■ **About this exercise**
Look through the entries below and show every line containing the word "const".

■ **Records supplied**
- - -

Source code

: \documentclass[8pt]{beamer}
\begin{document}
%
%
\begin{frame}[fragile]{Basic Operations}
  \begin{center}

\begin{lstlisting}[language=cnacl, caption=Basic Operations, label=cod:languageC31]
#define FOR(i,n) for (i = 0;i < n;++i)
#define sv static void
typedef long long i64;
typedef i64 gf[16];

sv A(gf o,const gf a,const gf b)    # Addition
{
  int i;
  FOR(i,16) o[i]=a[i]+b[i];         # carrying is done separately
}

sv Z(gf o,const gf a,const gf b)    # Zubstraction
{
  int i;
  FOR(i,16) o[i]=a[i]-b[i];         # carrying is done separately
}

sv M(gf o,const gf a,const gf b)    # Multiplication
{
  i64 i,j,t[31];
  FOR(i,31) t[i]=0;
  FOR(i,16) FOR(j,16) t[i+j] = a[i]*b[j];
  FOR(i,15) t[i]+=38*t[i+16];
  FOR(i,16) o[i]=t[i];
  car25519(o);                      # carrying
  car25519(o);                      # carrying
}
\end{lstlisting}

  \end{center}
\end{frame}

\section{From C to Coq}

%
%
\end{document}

- - -

■ **Exercise answer**
sv A(gf o,const gf a,const gf b)    # Addition
sv Z(gf o,const gf a,const gf b)    # Zubstraction
sv M(gf o,const gf a,const gf b)    # Multiplication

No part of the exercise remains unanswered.